Екатерина, несмотря на все свое уменье владеть собою, не могла в октябре 1762 года скрыть тяжелого состояния своего духа: печаль была написана

на ее лице. Она призналась английскому посланнику графу Бекингаму, что в обществе она все больше и больше становится рассеянною, сама не зная

отчего. Тот же посланник так описывает положение Екатерины: «Императрица по своим талантам, просвещению и трудолюбию выше всех ее окружающих.

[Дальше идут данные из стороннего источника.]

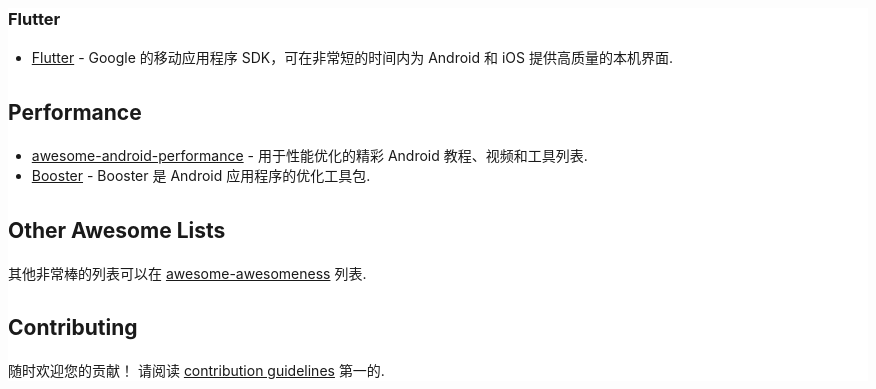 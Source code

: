 ### Flutter
- [Flutter](https://flutter.dev/) - Google 的移动应用程序 SDK，可在非常短的时间内为 Android 和 iOS 提供高质量的本机界面.

## Performance
- [awesome-android-performance](https://github.com/Juude/awesome-android-performance) - 用于性能优化的精彩 Android 教程、视频和工具列表.
- [Booster](https://github.com/didi/booster) - Booster 是 Android 应用程序的优化工具包.

## Other Awesome Lists
其他非常棒的列表可以在 [awesome-awesomeness](https://github.com/bayandin/awesome-awesomeness) 列表.

## Contributing

随时欢迎您的贡献！ 请阅读 [contribution guidelines](https://github.com/JStumpp/awesome-android/blob/master/contributing.md) 第一的.
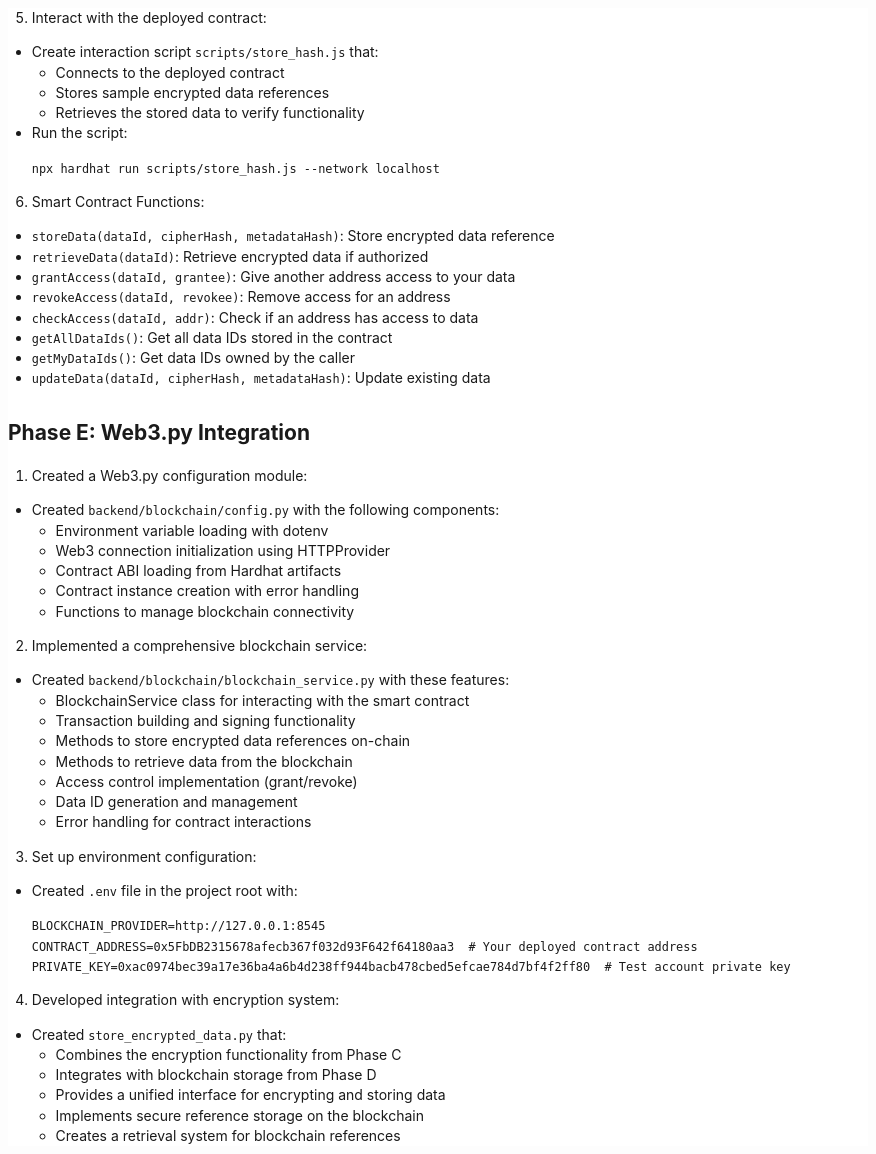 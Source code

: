 5. Interact with the deployed contract:
* Create interaction script `scripts/store_hash.js` that:
  * Connects to the deployed contract
  * Stores sample encrypted data references
  * Retrieves the stored data to verify functionality
* Run the script:
  ```
  npx hardhat run scripts/store_hash.js --network localhost
  ```

6. Smart Contract Functions:
* `storeData(dataId, cipherHash, metadataHash)`: Store encrypted data reference
* `retrieveData(dataId)`: Retrieve encrypted data if authorized
* `grantAccess(dataId, grantee)`: Give another address access to your data
* `revokeAccess(dataId, revokee)`: Remove access for an address
* `checkAccess(dataId, addr)`: Check if an address has access to data
* `getAllDataIds()`: Get all data IDs stored in the contract
* `getMyDataIds()`: Get data IDs owned by the caller
* `updateData(dataId, cipherHash, metadataHash)`: Update existing data


## Phase E: Web3.py Integration

1. Created a Web3.py configuration module:
* Created `backend/blockchain/config.py` with the following components:
  * Environment variable loading with dotenv
  * Web3 connection initialization using HTTPProvider
  * Contract ABI loading from Hardhat artifacts
  * Contract instance creation with error handling
  * Functions to manage blockchain connectivity


2. Implemented a comprehensive blockchain service:
* Created `backend/blockchain/blockchain_service.py` with these features:
  * BlockchainService class for interacting with the smart contract
  * Transaction building and signing functionality
  * Methods to store encrypted data references on-chain
  * Methods to retrieve data from the blockchain
  * Access control implementation (grant/revoke)
  * Data ID generation and management
  * Error handling for contract interactions


3. Set up environment configuration:
* Created `.env` file in the project root with:
  ```
  BLOCKCHAIN_PROVIDER=http://127.0.0.1:8545
  CONTRACT_ADDRESS=0x5FbDB2315678afecb367f032d93F642f64180aa3  # Your deployed contract address
  PRIVATE_KEY=0xac0974bec39a17e36ba4a6b4d238ff944bacb478cbed5efcae784d7bf4f2ff80  # Test account private key
  ```

4. Developed integration with encryption system:
* Created `store_encrypted_data.py` that:
  * Combines the encryption functionality from Phase C
  * Integrates with blockchain storage from Phase D
  * Provides a unified interface for encrypting and storing data
  * Implements secure reference storage on the blockchain
  * Creates a retrieval system for blockchain references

Стесненная обязательствами, полученными в последнее время, сознавая затруднительность своего положения и страшась опасностей, которыми до сих

пор она должна была считать себя окруженною, она еще не может действовать самостоятельно и освободиться от многих окружающих ее людей, которых

характер и способности она должна презирать. В настоящее время она употребляет все средства для приобретения доверия и любви подданных; если она

успеет в этом, то воспользуется приобретенною властию для чести и пользы своей империи».
С этим отзывом сходен и отзыв французского посланника Бретейля. «Кроме Панина, который скорее имеет привычку к известному труду, чем большие

средства и познания, у этой государыни нет никого, кто бы мог помогать ей в управлении и в достижении величия, и, однако, она должна выслушивать

и в большей части случаев следовать мнениям этих отъявленных русаков (vieux russes), которые, чувствуя выгоду своего положения, осаждают ее

беспрестанно то для поддержания своих предрассудков относительно государства, то по своим частным интересам.